If the bill is not changed accordingly before it is approved and signed into law, the foreign investor may become overcautious when deciding on mineral resource projects and choosing between the Caspian region and other countries of the world, the source said.
He also reminded that Kazakhstan is a party to the New York Convention on the Recognition and Enforcement of Foreign Arbitral Awards. In order to make Kazakhstan more attractive for the foreign investors, the right of international arbitration was included in the law on foreign investments adopted in 1994, in the existing laws on investments, mineral resources and oil.
In this connection the organizations and companies that signed the abovementioned letter have asked the parliament to return the right of international arbitration to the new law on mineral resources.

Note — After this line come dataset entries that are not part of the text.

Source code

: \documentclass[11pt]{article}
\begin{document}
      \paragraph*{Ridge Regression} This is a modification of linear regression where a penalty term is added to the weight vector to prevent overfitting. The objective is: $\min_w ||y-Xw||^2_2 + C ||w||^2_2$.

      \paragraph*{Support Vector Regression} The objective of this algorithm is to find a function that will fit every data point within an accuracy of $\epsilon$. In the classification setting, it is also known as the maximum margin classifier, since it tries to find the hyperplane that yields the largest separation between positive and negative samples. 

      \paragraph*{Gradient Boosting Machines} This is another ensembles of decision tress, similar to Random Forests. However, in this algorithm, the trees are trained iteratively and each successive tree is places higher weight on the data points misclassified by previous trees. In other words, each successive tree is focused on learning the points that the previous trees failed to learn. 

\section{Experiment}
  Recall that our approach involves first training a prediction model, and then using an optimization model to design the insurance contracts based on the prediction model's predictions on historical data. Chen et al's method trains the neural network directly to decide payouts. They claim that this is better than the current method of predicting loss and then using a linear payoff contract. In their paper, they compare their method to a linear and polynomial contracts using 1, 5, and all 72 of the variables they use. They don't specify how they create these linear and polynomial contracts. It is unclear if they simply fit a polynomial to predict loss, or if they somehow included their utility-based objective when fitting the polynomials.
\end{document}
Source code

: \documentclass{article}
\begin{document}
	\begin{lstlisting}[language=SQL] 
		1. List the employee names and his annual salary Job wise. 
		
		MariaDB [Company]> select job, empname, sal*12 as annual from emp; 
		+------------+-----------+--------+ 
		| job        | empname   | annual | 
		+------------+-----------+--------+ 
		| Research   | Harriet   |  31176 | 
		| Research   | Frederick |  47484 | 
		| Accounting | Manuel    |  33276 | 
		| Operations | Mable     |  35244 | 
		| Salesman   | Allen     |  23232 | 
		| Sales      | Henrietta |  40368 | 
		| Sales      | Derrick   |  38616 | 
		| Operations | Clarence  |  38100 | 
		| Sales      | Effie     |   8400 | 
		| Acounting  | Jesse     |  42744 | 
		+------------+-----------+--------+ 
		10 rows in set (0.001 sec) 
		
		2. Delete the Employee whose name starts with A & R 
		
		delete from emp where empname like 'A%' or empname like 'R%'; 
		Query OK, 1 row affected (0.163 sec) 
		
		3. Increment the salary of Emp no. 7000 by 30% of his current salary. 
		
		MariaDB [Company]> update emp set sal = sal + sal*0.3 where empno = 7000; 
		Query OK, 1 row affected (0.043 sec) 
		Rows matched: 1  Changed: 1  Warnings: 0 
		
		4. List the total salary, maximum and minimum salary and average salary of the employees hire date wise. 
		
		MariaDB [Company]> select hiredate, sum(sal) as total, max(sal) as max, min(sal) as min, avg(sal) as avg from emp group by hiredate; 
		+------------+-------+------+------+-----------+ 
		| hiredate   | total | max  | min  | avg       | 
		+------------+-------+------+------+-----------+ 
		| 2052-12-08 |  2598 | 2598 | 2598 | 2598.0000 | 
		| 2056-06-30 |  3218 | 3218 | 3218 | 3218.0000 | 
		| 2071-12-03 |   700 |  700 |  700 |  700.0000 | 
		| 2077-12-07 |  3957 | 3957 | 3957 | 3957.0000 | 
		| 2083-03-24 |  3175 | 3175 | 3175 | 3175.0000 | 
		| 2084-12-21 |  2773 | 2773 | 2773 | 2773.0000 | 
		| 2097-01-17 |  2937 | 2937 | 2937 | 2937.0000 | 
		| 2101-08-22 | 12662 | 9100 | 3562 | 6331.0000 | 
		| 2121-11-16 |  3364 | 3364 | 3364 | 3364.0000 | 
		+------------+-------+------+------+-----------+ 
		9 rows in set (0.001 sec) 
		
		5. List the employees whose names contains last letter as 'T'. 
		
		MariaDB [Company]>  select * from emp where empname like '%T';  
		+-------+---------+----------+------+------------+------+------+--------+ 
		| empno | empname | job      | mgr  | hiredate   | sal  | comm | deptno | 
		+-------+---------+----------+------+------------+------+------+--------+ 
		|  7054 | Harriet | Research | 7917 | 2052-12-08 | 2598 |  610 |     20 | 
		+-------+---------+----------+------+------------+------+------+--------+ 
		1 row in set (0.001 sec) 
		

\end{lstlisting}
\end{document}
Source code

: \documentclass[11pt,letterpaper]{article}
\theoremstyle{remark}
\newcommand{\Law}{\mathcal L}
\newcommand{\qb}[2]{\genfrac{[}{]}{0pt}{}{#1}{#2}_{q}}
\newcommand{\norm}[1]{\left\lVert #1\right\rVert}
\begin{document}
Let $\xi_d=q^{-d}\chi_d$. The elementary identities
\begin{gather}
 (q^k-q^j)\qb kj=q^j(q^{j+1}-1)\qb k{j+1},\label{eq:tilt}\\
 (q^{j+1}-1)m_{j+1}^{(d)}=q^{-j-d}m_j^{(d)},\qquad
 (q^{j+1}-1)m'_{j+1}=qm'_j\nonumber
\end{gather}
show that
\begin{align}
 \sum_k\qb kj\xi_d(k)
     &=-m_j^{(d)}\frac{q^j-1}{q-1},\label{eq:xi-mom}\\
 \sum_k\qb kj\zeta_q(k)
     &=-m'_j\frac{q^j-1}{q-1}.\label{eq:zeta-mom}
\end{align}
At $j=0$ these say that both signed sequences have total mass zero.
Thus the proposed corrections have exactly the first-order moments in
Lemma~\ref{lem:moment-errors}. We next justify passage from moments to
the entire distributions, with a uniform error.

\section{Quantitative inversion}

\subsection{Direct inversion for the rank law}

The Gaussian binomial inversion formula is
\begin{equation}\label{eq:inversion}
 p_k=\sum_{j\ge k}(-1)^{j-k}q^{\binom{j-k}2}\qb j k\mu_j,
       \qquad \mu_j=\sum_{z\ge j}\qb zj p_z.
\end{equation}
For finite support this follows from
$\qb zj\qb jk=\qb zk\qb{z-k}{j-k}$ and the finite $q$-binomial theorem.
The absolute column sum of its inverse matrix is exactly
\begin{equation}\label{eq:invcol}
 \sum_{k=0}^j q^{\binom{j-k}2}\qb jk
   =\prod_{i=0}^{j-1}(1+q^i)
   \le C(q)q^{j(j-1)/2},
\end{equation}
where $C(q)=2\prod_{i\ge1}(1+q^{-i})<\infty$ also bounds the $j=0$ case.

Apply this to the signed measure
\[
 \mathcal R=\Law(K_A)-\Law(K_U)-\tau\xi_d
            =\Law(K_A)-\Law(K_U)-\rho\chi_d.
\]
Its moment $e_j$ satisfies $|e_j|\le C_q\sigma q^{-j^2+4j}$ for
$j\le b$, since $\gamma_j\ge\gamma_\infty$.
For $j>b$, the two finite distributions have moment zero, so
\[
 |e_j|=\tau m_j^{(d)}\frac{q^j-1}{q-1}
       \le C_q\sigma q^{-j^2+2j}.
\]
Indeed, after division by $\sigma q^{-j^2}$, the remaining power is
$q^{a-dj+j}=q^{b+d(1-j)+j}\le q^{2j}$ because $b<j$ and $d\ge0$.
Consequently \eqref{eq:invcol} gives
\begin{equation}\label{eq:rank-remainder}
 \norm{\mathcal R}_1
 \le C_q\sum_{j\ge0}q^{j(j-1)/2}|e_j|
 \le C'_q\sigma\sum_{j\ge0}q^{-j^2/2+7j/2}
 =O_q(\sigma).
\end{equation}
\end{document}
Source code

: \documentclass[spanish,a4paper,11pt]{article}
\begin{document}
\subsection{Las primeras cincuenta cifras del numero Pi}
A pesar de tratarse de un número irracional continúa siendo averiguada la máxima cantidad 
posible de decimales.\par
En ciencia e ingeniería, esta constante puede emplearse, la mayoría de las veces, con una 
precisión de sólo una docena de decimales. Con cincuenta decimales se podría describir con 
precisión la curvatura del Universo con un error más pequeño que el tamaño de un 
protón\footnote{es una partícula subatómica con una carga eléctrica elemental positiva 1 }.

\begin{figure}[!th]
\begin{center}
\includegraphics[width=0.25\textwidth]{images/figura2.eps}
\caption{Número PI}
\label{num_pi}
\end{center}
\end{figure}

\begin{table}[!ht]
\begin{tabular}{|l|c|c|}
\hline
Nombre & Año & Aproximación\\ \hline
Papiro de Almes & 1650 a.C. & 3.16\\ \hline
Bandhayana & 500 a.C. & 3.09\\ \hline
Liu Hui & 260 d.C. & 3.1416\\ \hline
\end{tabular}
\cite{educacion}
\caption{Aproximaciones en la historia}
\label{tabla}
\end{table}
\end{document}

As reported, the Majilis proposed that the law should allow issuing one license for both exploration and production of those fields that are of strategic importance or have a complex geological structure. Such licenses will be subject to the approval of the Kazakh government, the Majilis’s committee for environment and mineral resource management says in a report.
The proposed law significantly revises the requirements for the Kazakh contents, according to the report. Thus, the draft law contains new clauses aimed at increasing the Kazakh content in the personnel of the mineral resource companies and their purchased goods and services.
Unlike the existing law, the draft law does not require that the facilities and equipment of the mineral resource company, with which the government terminates the contract prematurely, will be returned to the state ownership. Instead, the parliament members proposed a mechanism for transfer of such property to a management company before the contract is concluded with a new mineral resource company.
The Kazakh government submitted a draft law on mineral resources and their management to the Majilis in January last year. “The purpose of the law is to protect the interests of the state, which is the owner of the mineral resources,” Sauat Mynbayev, the minister of energy and mineral resources, told the Majilis members when presenting the law.
According to Mynbayev, the new law will eliminate the existing Law on Minerals Resources and Their Management and the Law on Oil.
Besides, the minister said, the new law will abolish the single contract on both exploration and extraction of mineral resources as such a contract, when it is concluded, does not give a clear picture of what activities will be performed, deadlines established and expenses incurred.
The draft law also cancels the existing classification of mineral resources contracts as production sharing agreements (PSA), concession agreements, service agreement, etc.